Note that this case has several things generally lacking: a computationally explicit model of the phenomenon in question, a simulation of outputs of the system, and, perhaps most crucially, very detailed time course predictions testable via EEG/MEG. Saying "Region X and Y are involved in this process" is uninteresting; saying "Region X is active AND THEN Region Y is active" allows for a much more restricted (and thus interesting) hypothesis space.

In that framework, I think functional imaging is super useful, but you need the model with discrete functional bits to map on to what different regions might be doing. Additionally, the processing unit for the brain for many relevant things is probably the hypercolumn, but we have no way to record from those at present in living humans, so you will always be limited.

EDIT: Oh yes, also - carefully designed behavioral tasks that you can do in a scanner!
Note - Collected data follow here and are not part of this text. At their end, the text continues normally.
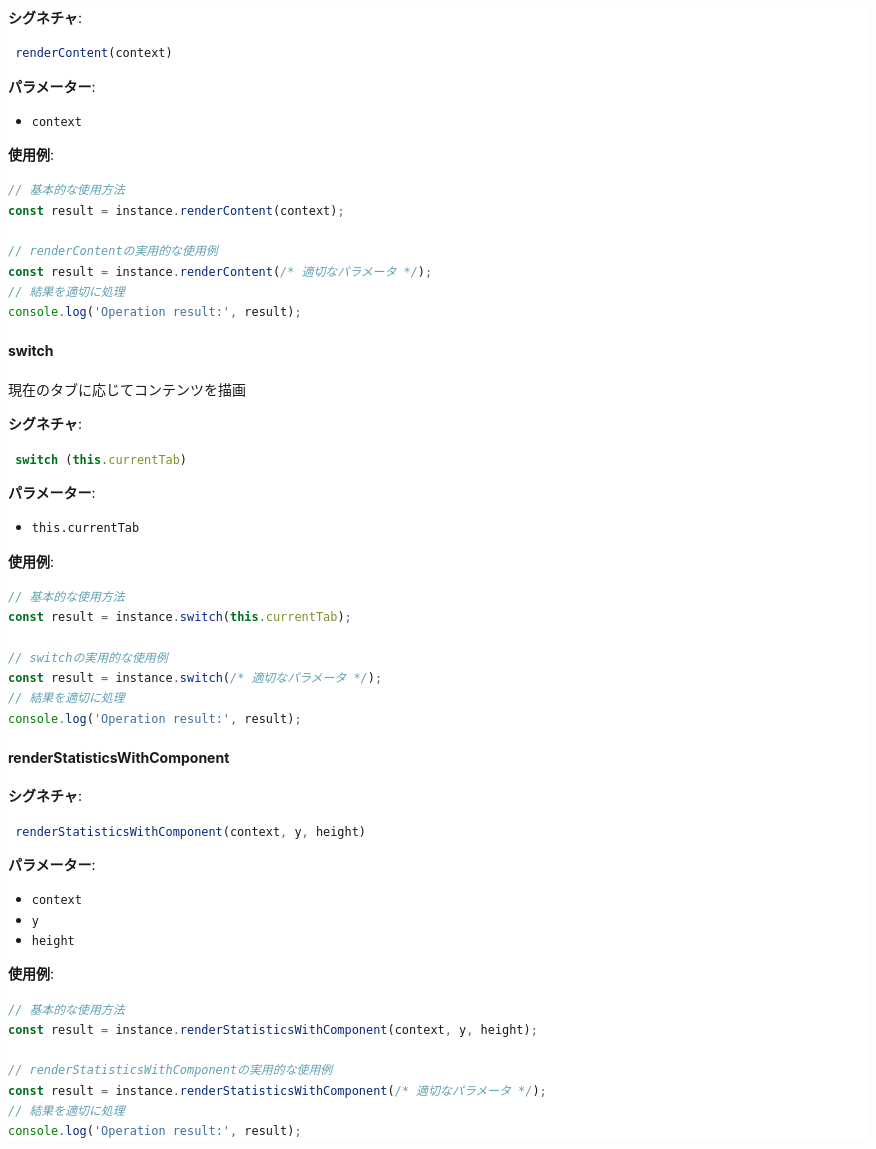 **シグネチャ**:
```javascript
 renderContent(context)
```

**パラメーター**:
- `context`

**使用例**:
```javascript
// 基本的な使用方法
const result = instance.renderContent(context);

// renderContentの実用的な使用例
const result = instance.renderContent(/* 適切なパラメータ */);
// 結果を適切に処理
console.log('Operation result:', result);
```

#### switch

現在のタブに応じてコンテンツを描画

**シグネチャ**:
```javascript
 switch (this.currentTab)
```

**パラメーター**:
- `this.currentTab`

**使用例**:
```javascript
// 基本的な使用方法
const result = instance.switch(this.currentTab);

// switchの実用的な使用例
const result = instance.switch(/* 適切なパラメータ */);
// 結果を適切に処理
console.log('Operation result:', result);
```

#### renderStatisticsWithComponent

**シグネチャ**:
```javascript
 renderStatisticsWithComponent(context, y, height)
```

**パラメーター**:
- `context`
- `y`
- `height`

**使用例**:
```javascript
// 基本的な使用方法
const result = instance.renderStatisticsWithComponent(context, y, height);

// renderStatisticsWithComponentの実用的な使用例
const result = instance.renderStatisticsWithComponent(/* 適切なパラメータ */);
// 結果を適切に処理
console.log('Operation result:', result);
```
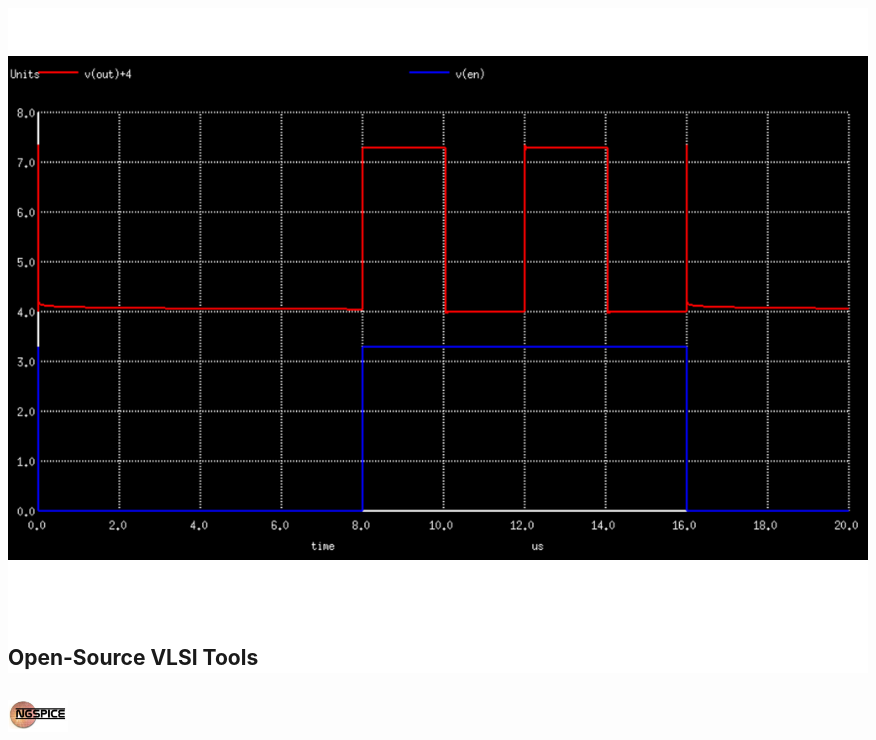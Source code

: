 

<p align="center">
  <img width="1000" height="600" src="/Images/w_compL2.PNG">
</p>














## Open-Source VLSI Tools


<img align="left" width="60" height="50" src=/Images/ng_logo.PNG>
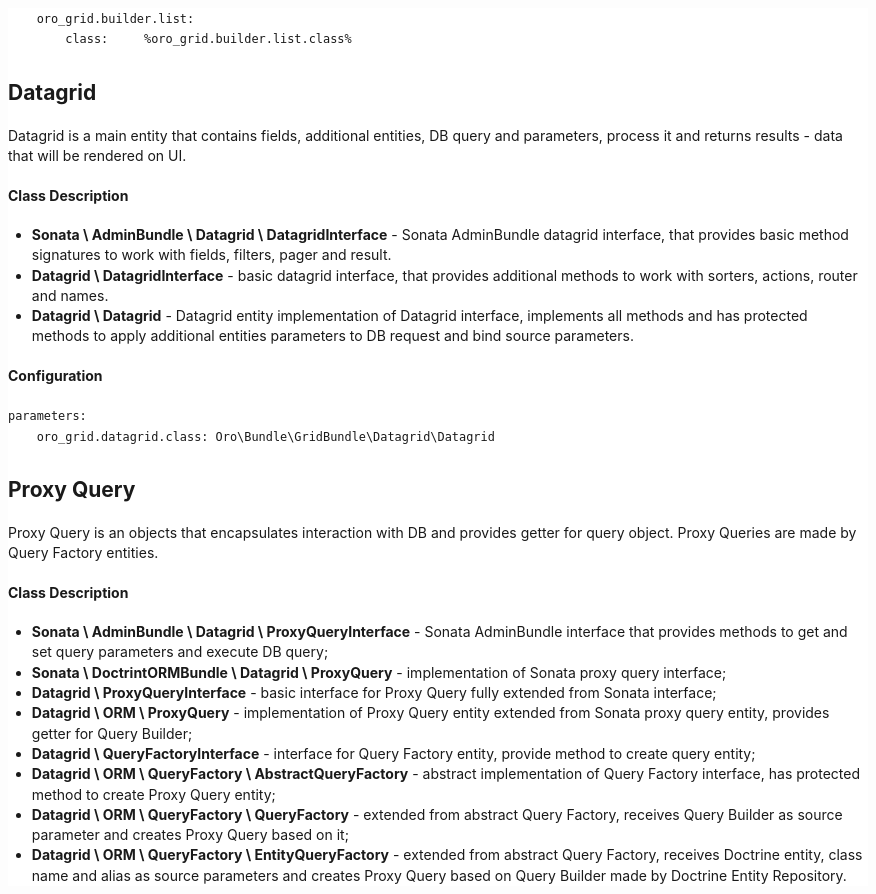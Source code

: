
 ```
    oro_grid.builder.list:
        class:     %oro_grid.builder.list.class%
```


Datagrid
--------

Datagrid is a main entity that contains fields, additional entities, DB query and parameters, process it and returns results - data that will be rendered on UI.

#### Class Description

* **Sonata \ AdminBundle \ Datagrid \ DatagridInterface** - Sonata AdminBundle datagrid interface, that provides basic method signatures to work with fields, filters, pager and result.
* **Datagrid \ DatagridInterface** - basic datagrid interface, that provides additional methods to work with sorters, actions, router and names.
* **Datagrid \ Datagrid** - Datagrid entity implementation of Datagrid interface, implements all methods and has protected methods to apply additional entities parameters to DB request and bind source parameters.

#### Configuration

```
parameters:
    oro_grid.datagrid.class: Oro\Bundle\GridBundle\Datagrid\Datagrid
```


Proxy Query
-----------

Proxy Query is an objects that encapsulates interaction with DB and provides getter for query object. Proxy Queries are made by Query Factory entities.

#### Class Description

* **Sonata \ AdminBundle \ Datagrid \ ProxyQueryInterface** - Sonata AdminBundle interface that provides methods to get and set query parameters and execute DB query;
* **Sonata \ DoctrintORMBundle \ Datagrid \ ProxyQuery** - implementation of Sonata proxy query interface;
* **Datagrid \ ProxyQueryInterface** - basic interface for Proxy Query fully extended from Sonata interface;
* **Datagrid \ ORM \ ProxyQuery** - implementation of Proxy Query entity extended from Sonata proxy query entity, provides getter for Query Builder;
* **Datagrid \ QueryFactoryInterface**  - interface for Query Factory entity, provide method to create query entity;
* **Datagrid \ ORM \ QueryFactory \ AbstractQueryFactory** - abstract implementation of Query Factory interface, has protected method to create Proxy Query entity;
* **Datagrid \ ORM \ QueryFactory \ QueryFactory** - extended from abstract Query Factory, receives Query Builder as source parameter and creates Proxy Query based on it;
* **Datagrid \ ORM \ QueryFactory \ EntityQueryFactory** - extended from abstract Query Factory, receives Doctrine entity, class name and alias as source parameters and creates Proxy Query based on Query Builder made by Doctrine Entity Repository.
The DIVA people did crazy things like putting balloons in peoples' mouths that would suddenly inflate during a speech production task, which it turns out gives you a really excellent look at the neural substrates of suddenly having to come up with a compensatory articulation and process massive speech error signals.
 
As the subject is being slid into the scanner:

Functional imaging researcher: “I need you to count backwards from 100 by 7s, but whatever you do, don’t have an erotic thought….”

I once had a patient who was surprised that we couldn’t tell what he was thinking during his scan. Even after reading and discussing the consent, he just assumed that was what we were doing. In hind sight, clearly his consent was not as informed as it could have been or at least as we thought it was.